Heureusement, il y a bien un vestige d’alcool qui est resté tapi dans un coin sombre de la bouteille (entre le bouchon et le col, par là) : mollement, presque avec résignation, je sens que mon œil gauche échappe à mon contrôle et se met à loucher. Mon cœur, lourd, empesé, alentit ses pulsations ; mon sang épaissit et le rythme de ma respiration s’empâte lui-même à mesure que mon paquet de clopes se vide.

La colère s’est presque retirée, l’ignorante. Elle ne se doute pas que j’en ai une réserve secrète que je ne garde que pour les moments d’extrême détresse. La recette est simple : une décoction de différentes croutes de fromage concassées puis laissées dans un pot sur le rebord de la fenêtre pendant quelques jours, au vu et au sentu de tous. Dès lors que le pot se met à grouiller d’asticots, il est propre à la consommation. Sur du pain rassis, c’est l’exact contraire de délicieux. Dans les Vosges, on appelle ça du PTEU.

Marcel n’est pas au top de sa forme.

 

Une fois la rage revenue un peu, il faut bien se rendre à l’évidence : nom d’une pelle à foutre, ça craint sérieusement pour la montée, là.

 

Voilà bien la force de cette équipe de l’ASaNaL : faire retomber le rythme, endormir la rencontre, baisser l’intensité du match jusqu’à ce que mort s’ensuive. Mais ces petites crapules ne font pas ça sans une certaine maitrise : cette victoire inespérée au Havre, ce jeu digne et franc, c’était bien le premier étage gravi par l’ascenseur emotianal de la fin de saison…

Et puis la défaite à domicile face à Niort : une visite dans les profondeurs obscures des caves les plus putrides et malodorantes de l’analité ! Ah ça, on en a vu des tombereaux de purin déversés sur le dos large et solidaire des clubs de la Lorraine, mais jamais il n’a été aussi collant et dégueu que celui qu’on se renverse soi-même sur la tronche

Alors que j’en étais à espérer une victoire nette et massive face à des nains poilus et gras du bide avec des coupes mulet, voilà que je me rends compte que les Lusitanos ne sont pas du tout portugais mais classiquement, des joueurs de ligue 2 : un panachage de grands blacks costauds (recrutés sur les conseils avisés de Blanc, Sagnol et du reste de la bande), des mecs qui courent, des petits jeunes surmotivés du centre de formation, des branques incapables d’aligner trois passes…Bon, même s’il y a malgré tout des têtes bizarre dans leur trombinoscope, c’est plutôt des mecs comme nous, quoi.

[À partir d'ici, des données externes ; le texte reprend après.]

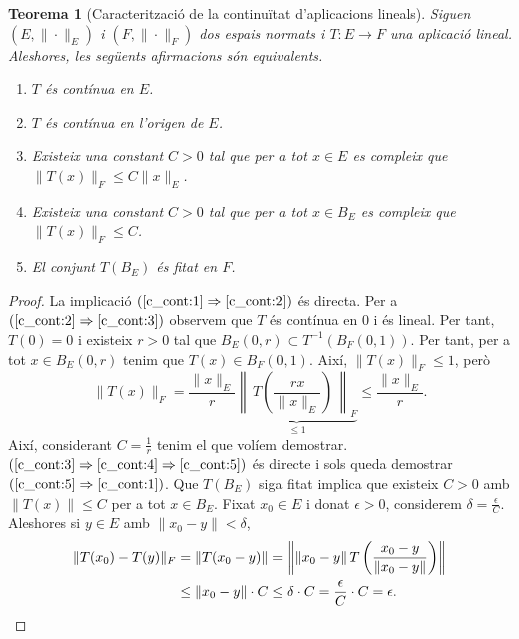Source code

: \documentclass[12pt]{book}
\newtheorem{teorema}{Teorema}[chapter]
\theoremstyle{definition}
\theoremstyle{nota}
\theoremstyle{exemple}
\begin{document}
\begin{teorema}[Caracterització de la continuïtat d'aplicacions lineals]
  \label{teo:caracterització_continuïtat}
  Siguen $(E, \|\cdot\|_E)$ i $(F, \|\cdot\|_F)$ dos espais normats i
  $T : E \to F$ una aplicació lineal. Aleshores, les següents
  afirmacions són equivalents.
  \begin{enumerate}
  \item\label{c_cont:1} $T$ és contínua en $E$.
  \item\label{c_cont:2} $T$ és contínua en l'origen de $E$.
  \item\label{c_cont:3} Existeix una constant $C > 0$ tal que per a
    tot $x \in E$ es compleix que $\|T(x)\|_F \leq C \|x\|_E$.
  \item\label{c_cont:4} Existeix una constant $C > 0$ tal que per a
    tot $x \in B_E$ es compleix que $\|T(x)\|_F \leq C$.
  \item\label{c_cont:5} El conjunt $T(B_E)$ és fitat en $F$.
  \end{enumerate}
\end{teorema}

\begin{proof}
  La implicació $(\ref{c_cont:1} \Rightarrow \ref{c_cont:2})$ és
  directa. Per a $(\ref{c_cont:2} \Rightarrow \ref{c_cont:3})$
  observem que $T$ és contínua en $0$ i és lineal. Per tant,
  $T(0) = 0$ i existeix $r > 0$ tal que
  $B_E(0,r) \subset T^{-1}(B_F(0,1))$. Per tant, per a tot
  $x \in B_E(0,r)$ tenim que $T(x) \in B_F(0,1)$. Així,
  $\|T(x)\|_F \leq 1$, però
  \[
    \|T(x)\|_F = \frac{\|x\|_E}{r} \underbrace{\left\| \,
        T\left(\frac{rx}{\|x\|_E}\right) \, \right\|_F}_{\leq 1} \leq
    \frac{\|x\|_E}{r}.
  \]
  Així, considerant $C = \frac{1}{r}$ tenim el que volíem demostrar.
  $(\ref{c_cont:3} \Rightarrow \ref{c_cont:4} \Rightarrow
  \ref{c_cont:5})$ és directe i sols queda demostrar
  $(\ref{c_cont:5} \Rightarrow \ref{c_cont:1})$. Que $T(B_E)$ siga
  fitat implica que existeix $C > 0$ amb $\|T(x)\| \leq C$ per a tot
  $x \in B_E$. Fixat $x_0 \in E$ i donat $\epsilon > 0$, considerem
  $\delta = \frac{\epsilon}{C}$. Aleshores si $y \in E$ amb
  $\|x_0 - y\| < \delta$,
  \begin{align*}
    \|T(x_0) - T(y)\|_F
    &= \|T(x_0 - y)\| =
      \left\| \|x_0-y\| \, T \left( \frac{x_0 - y}{\|x_0 - y\|}\right) \right\| \\
    &\leq \|x_0 - y\| \cdot C \leq \delta \cdot C = \frac{\epsilon}{C} \cdot C = \epsilon.\qedhere
  \end{align*}
\end{proof}
\end{document}
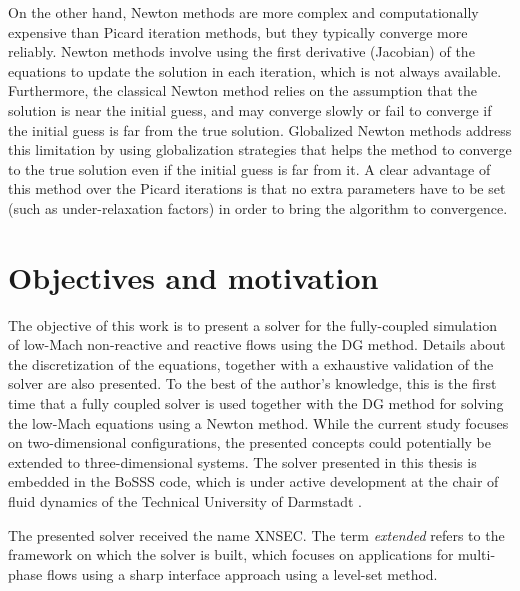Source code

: On the other hand, Newton methods are more complex and computationally expensive than Picard iteration methods, but they typically converge more reliably. Newton methods involve using the first derivative (Jacobian) of the equations to update the solution in each iteration, which is not always available. Furthermore, the classical Newton method relies on the assumption that the solution is near the initial guess, and may converge slowly or fail to converge if the initial guess is far from the true solution. Globalized Newton methods address this limitation by using globalization strategies that helps the method to converge to the true solution even if the initial guess is far from it. A clear advantage of this method over the Picard iterations is that no extra parameters have to be set (such as under-relaxation factors) in order to bring the algorithm to convergence. 
 
\section{Objectives and motivation}
The objective of this work is to present a solver for the fully-coupled simulation of low-Mach non-reactive and reactive flows using the \gls{DG} method. Details about the discretization of the equations, together with a exhaustive validation of the solver are also presented. To the best of the author's knowledge, this is the first time that a fully coupled solver is used together with the DG method for solving the low-Mach equations using a Newton method. While the current study focuses on two-dimensional configurations, the presented concepts could potentially be extended to three-dimensional systems. The solver presented in this thesis is embedded in the \gls{BoSSS} code, which is under active development at the chair of fluid dynamics of the Technical University of Darmstadt \footnotemark.%


The presented solver received the name  \gls{XNSEC}. The term \textit{extended} refers to the framework on which the solver is built, which focuses on applications for multi-phase flows using a sharp interface approach using a level-set method. 

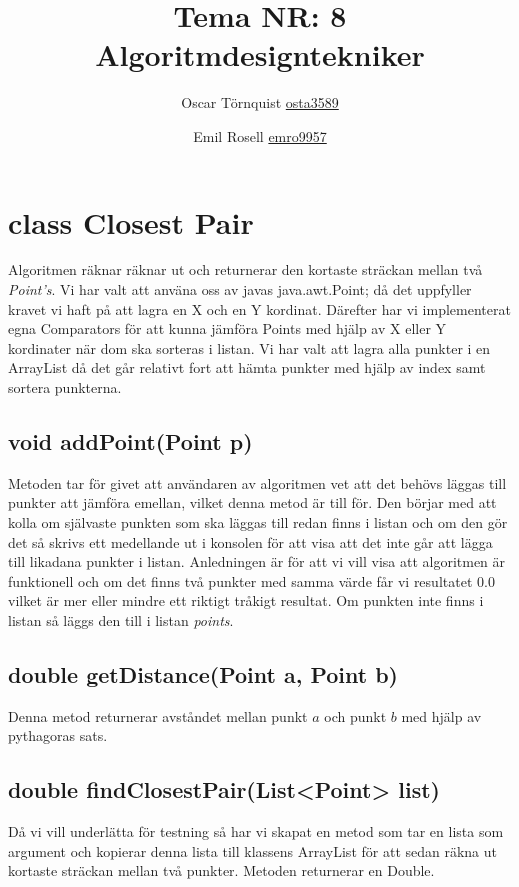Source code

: \documentclass[a5paper,10pt,oneside]{article}
\title{Tema NR: 8 Algoritmdesigntekniker}
\author{Oscar Törnquist \url{osta3589} \and Emil Rosell \url{emro9957}}
\begin{document}
\maketitle

\section{class Closest Pair}
Algoritmen räknar räknar ut och returnerar den kortaste sträckan mellan två \textit{Point's}. Vi har valt att använa oss av javas java.awt.Point; då det uppfyller kravet vi haft på att lagra en X och en Y kordinat. Därefter har vi implementerat egna Comparators för att kunna jämföra Points med hjälp av X eller Y kordinater när dom ska sorteras i listan. Vi har valt att lagra alla punkter i en ArrayList då det går relativt fort att hämta punkter med hjälp av index samt sortera punkterna.

\subsection{void addPoint(Point p)}
Metoden tar för givet att användaren av algoritmen vet att det behövs läggas till punkter att jämföra emellan, vilket denna metod är till för. Den börjar med att kolla om självaste punkten som ska läggas till redan finns i listan och om den gör det så skrivs ett medellande ut i konsolen för att visa att det inte går att lägga till likadana punkter i listan. Anledningen är för att vi vill visa att algoritmen är funktionell och om det finns två punkter med samma värde får vi resultatet $0.0$ vilket är mer eller mindre ett riktigt tråkigt resultat.
Om punkten inte finns i listan så läggs den till i listan \textit{points}.

\subsection{double getDistance(Point a, Point b)} 
Denna metod returnerar avståndet mellan punkt $a$ och punkt $b$ med hjälp av pythagoras sats. 

\subsection{double findClosestPair(List<Point> list)} 
Då vi vill underlätta för testning så har vi skapat en metod som tar en lista som argument och kopierar denna lista till klassens ArrayList för att sedan räkna ut kortaste sträckan mellan två punkter. 
Metoden returnerar en Double.
\end{document}
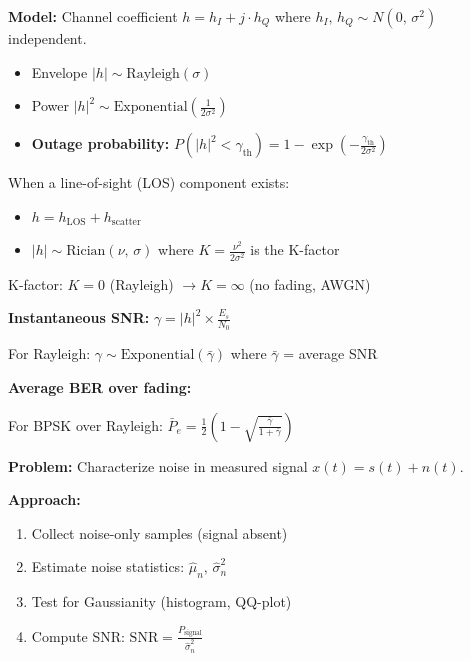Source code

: 
\textbf{Model:} Channel coefficient $h = h_{I} + j \cdot h_{Q}$ where $h_{I},\, h_{Q} \sim N(0,\, \sigma^{2})$ independent.

\begin{itemize}
\tightlist
\item
  Envelope $\lvert h\rvert \sim \mathrm{Rayleigh}(\sigma)$
\item
  Power $\lvert h\rvert^{2} \sim \mathrm{Exponential}\left(\frac{1}{2\sigma^{2}}\right)$
\item
  \textbf{Outage probability:} $P(\lvert h\rvert^{2} < \gamma_{\mathrm{th}}) = 1 - \exp \left(-\frac{\gamma_{\mathrm{th}}}{2\sigma^{2}}\right)$
\end{itemize}


When a line-of-sight (LOS) component exists:

\begin{itemize}
\tightlist
\item
  $h = h_{\mathrm{LOS}} + h_{\mathrm{scatter}}$
\item
  $\lvert h\rvert \sim \mathrm{Rician}(\nu,\, \sigma)$ where $K = \frac{\nu^{2}}{2\sigma^{2}}$ is the K-factor
\end{itemize}

K-factor: $K = 0$ (Rayleigh) $\to K = \infty$ (no fading, AWGN)


\textbf{Instantaneous SNR:} $\gamma = \lvert h\rvert^{2} \times \frac{E_{s}}{N_{0}}$

For Rayleigh: $\gamma \sim \mathrm{Exponential}(\bar{\gamma})$ where $\bar{\gamma}$ = average SNR

\textbf{Average BER over fading:}

For BPSK over Rayleigh: $\bar{P}_{e} = \frac{1}{2}\left(1 - \sqrt{\frac{\bar{\gamma}}{1+\bar{\gamma}}}\right)$



\textbf{Problem:} Characterize noise in measured signal $x(t) = s(t) + n(t)$.

\textbf{Approach:}

\begin{enumerate}
\def\labelenumi{\arabic{enumi}.}
\tightlist
\item
  Collect noise-only samples (signal absent)
\item
  Estimate noise statistics: $\hat{\mu}_{n},\, \hat{\sigma}^{2}_{n}$
\item
  Test for Gaussianity (histogram, QQ-plot)
\item
  Compute SNR: $\mathrm{SNR} = \frac{P_{\mathrm{signal}}}{\hat{\sigma}^{2}_{n}}$
\end{enumerate}


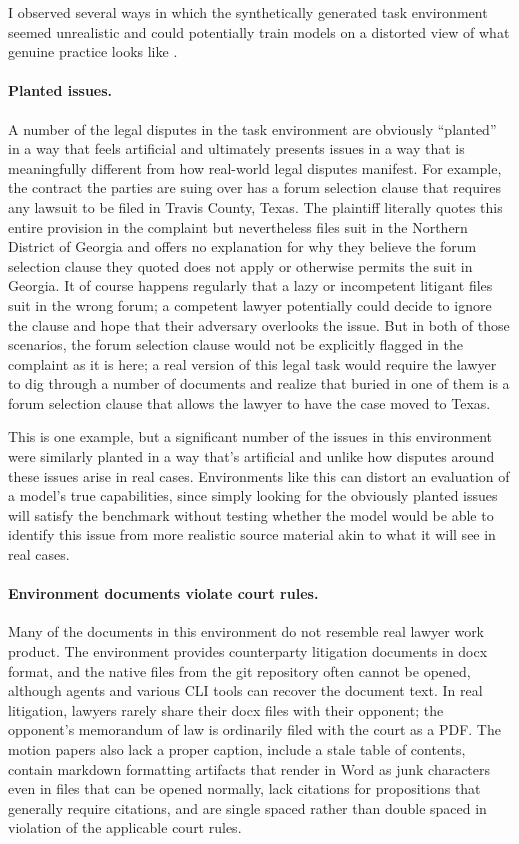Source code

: \documentclass[11pt]{article}
\begin{document}
I observed several ways in which the synthetically generated task environment seemed unrealistic and could potentially train models on a distorted view of what genuine practice looks like \citep{labtask}.

\paragraph{Planted issues.} A number of the legal disputes in the task environment are obviously ``planted'' in a way that feels artificial and ultimately presents issues in a way that is meaningfully different from how real-world legal disputes manifest. For example, the contract the parties are suing over has a forum selection clause that requires any lawsuit to be filed in Travis County, Texas. The plaintiff literally quotes this entire provision in the complaint but nevertheless files suit in the Northern District of Georgia and offers no explanation for why they believe the forum selection clause they quoted does not apply or otherwise permits the suit in Georgia. It of course happens regularly that a lazy or incompetent litigant files suit in the wrong forum; a competent lawyer potentially could decide to ignore the clause and hope that their adversary overlooks the issue. But in both of those scenarios, the forum selection clause would not be explicitly flagged in the complaint as it is here; a real version of this legal task would require the lawyer to dig through a number of documents and realize that buried in one of them is a forum selection clause that allows the lawyer to have the case moved to Texas.

This is one example, but a significant number of the issues in this environment were similarly planted in a way that's artificial and unlike how disputes around these issues arise in real cases. Environments like this can distort an evaluation of a model's true capabilities, since simply looking for the obviously planted issues will satisfy the benchmark without testing whether the model would be able to identify this issue from more realistic source material akin to what it will see in real cases.

\paragraph{Environment documents violate court rules.} Many of the documents in this environment do not resemble real lawyer work product. The environment provides counterparty litigation documents in docx format, and the native files from the git repository often cannot be opened, although agents and various CLI tools can recover the document text. In real litigation, lawyers rarely share their docx files with their opponent; the opponent's memorandum of law is ordinarily filed with the court as a PDF. The motion papers also lack a proper caption, include a stale table of contents, contain markdown formatting artifacts that render in Word as junk characters even in files that can be opened normally, lack citations for propositions that generally require citations, and are single spaced rather than double spaced in violation of the applicable court rules.
\end{document}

Malgré les clichés qui circulent sur les footballeurs portugais, les Créteil Lusitanos sont plutôt des types normaux.

 

Inutile de faire un topo sur la ville de Créteil, tout le monde a déjà vu du béton dans sa vie. Disons qu’à l’échelle de Nancy, le Haut du Lièvre, c’est carrément Byzance, à côté. Et pis le foot, une religion : 90 000 habitants, un stade aux trois quarts vide pour recevoir nos chardons. Leurs ultras sont en présidentielle, défendant de vraies valeurs de supporters, comme la Superbock sans alcool ou les accras de morue au petit déj. Voilà.

 

 

COMPOSITION

En l’absence de marque de notre canonnier en chef impérial Hadji le Second, blessé par un tacle lâche et honteux d’un fdp niortois lors de la dernière journée (en fait, je crois qu’il a marché sur le ballon), Mana Dembélé retrouve le front de l’attaque. De bon augure ? Le mec est probablement à cours de forme, vu qu’il n’a joué que des bouts de matchs depuis le retour en grâce de Youssouf.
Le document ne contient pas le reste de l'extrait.